**EXERCISE:**
When you set down the entries, keep every word exactly as it is but drop the pictures.

**INFORMATION PROVIDED:**
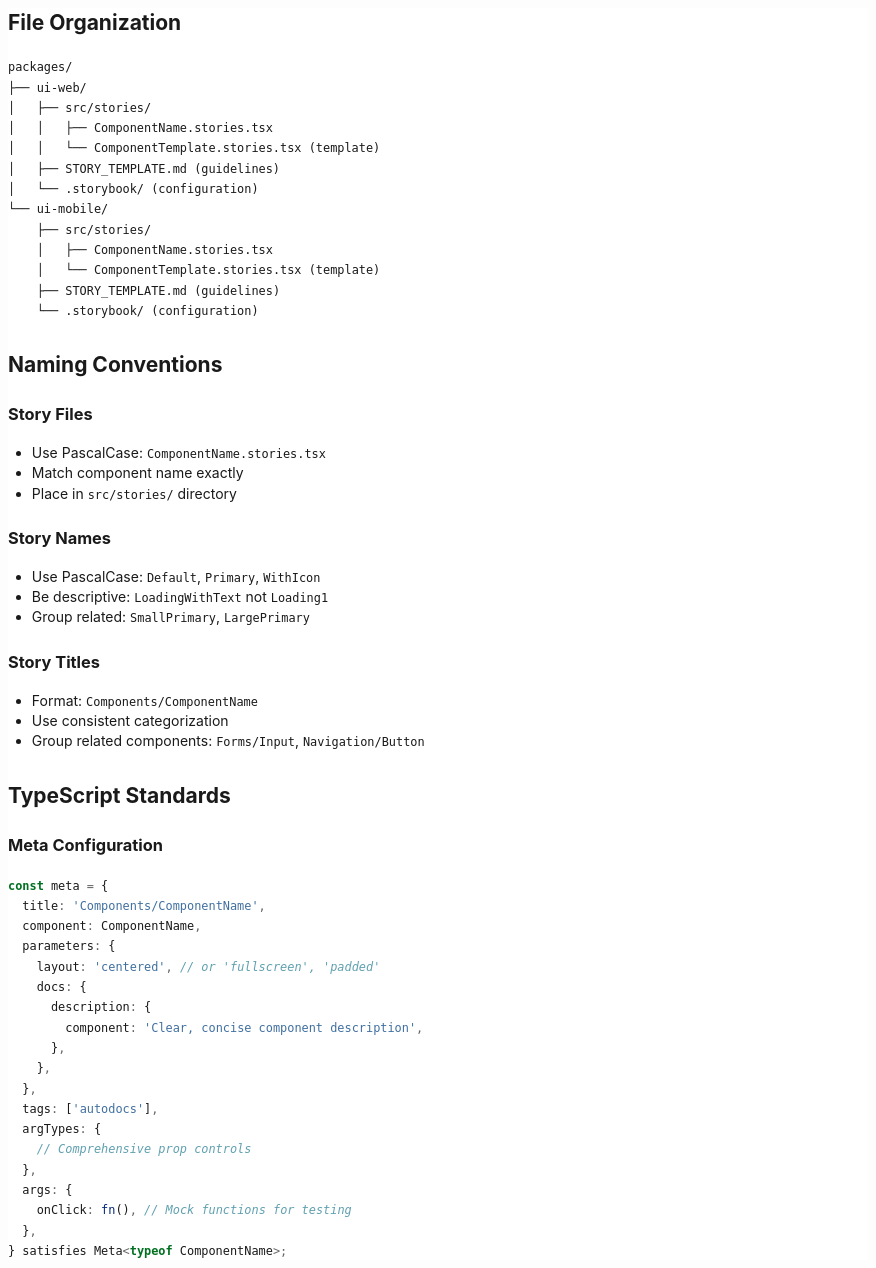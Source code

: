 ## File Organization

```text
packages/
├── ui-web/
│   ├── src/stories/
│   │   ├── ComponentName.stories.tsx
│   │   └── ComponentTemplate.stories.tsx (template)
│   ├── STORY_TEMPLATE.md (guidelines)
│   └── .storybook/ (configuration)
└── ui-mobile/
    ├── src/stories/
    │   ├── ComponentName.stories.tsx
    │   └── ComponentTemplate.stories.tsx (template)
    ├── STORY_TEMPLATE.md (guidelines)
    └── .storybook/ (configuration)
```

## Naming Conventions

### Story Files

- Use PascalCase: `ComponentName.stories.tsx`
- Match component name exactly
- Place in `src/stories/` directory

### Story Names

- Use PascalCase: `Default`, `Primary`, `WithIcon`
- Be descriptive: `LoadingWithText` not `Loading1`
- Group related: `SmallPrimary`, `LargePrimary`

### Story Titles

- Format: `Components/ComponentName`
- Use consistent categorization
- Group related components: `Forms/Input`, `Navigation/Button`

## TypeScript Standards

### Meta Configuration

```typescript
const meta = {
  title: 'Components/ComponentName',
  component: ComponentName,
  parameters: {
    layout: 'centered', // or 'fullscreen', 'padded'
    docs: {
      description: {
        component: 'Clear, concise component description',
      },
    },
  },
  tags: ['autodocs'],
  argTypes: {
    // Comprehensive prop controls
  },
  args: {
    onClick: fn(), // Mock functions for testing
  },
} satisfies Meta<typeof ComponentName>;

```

**YOUR SOLUTION:**
Source code

: ## File Organization

```text
packages/
├── ui-web/
│   ├── src/stories/
│   │   ├── ComponentName.stories.tsx
│   │   └── ComponentTemplate.stories.tsx (template)
│   ├── STORY_TEMPLATE.md (guidelines)
│   └── .storybook/ (configuration)
└── ui-mobile/
    ├── src/stories/
    │   ├── ComponentName.stories.tsx
    │   └── ComponentTemplate.stories.tsx (template)
    ├── STORY_TEMPLATE.md (guidelines)
    └── .storybook/ (configuration)
```

## Naming Conventions

### Story Files

- Use PascalCase: `ComponentName.stories.tsx`
- Match component name exactly
- Place in `src/stories/` directory

### Story Names

- Use PascalCase: `Default`, `Primary`, `WithIcon`
- Be descriptive: `LoadingWithText` not `Loading1`
- Group related: `SmallPrimary`, `LargePrimary`

### Story Titles

- Format: `Components/ComponentName`
- Use consistent categorization
- Group related components: `Forms/Input`, `Navigation/Button`

## TypeScript Standards

### Meta Configuration

```typescript
const meta = {
  title: 'Components/ComponentName',
  component: ComponentName,
  parameters: {
    layout: 'centered', // or 'fullscreen', 'padded'
    docs: {
      description: {
        component: 'Clear, concise component description',
      },
    },
  },
  tags: ['autodocs'],
  argTypes: {
    // Comprehensive prop controls
  },
  args: {
    onClick: fn(), // Mock functions for testing
  },
} satisfies Meta<typeof ComponentName>;

```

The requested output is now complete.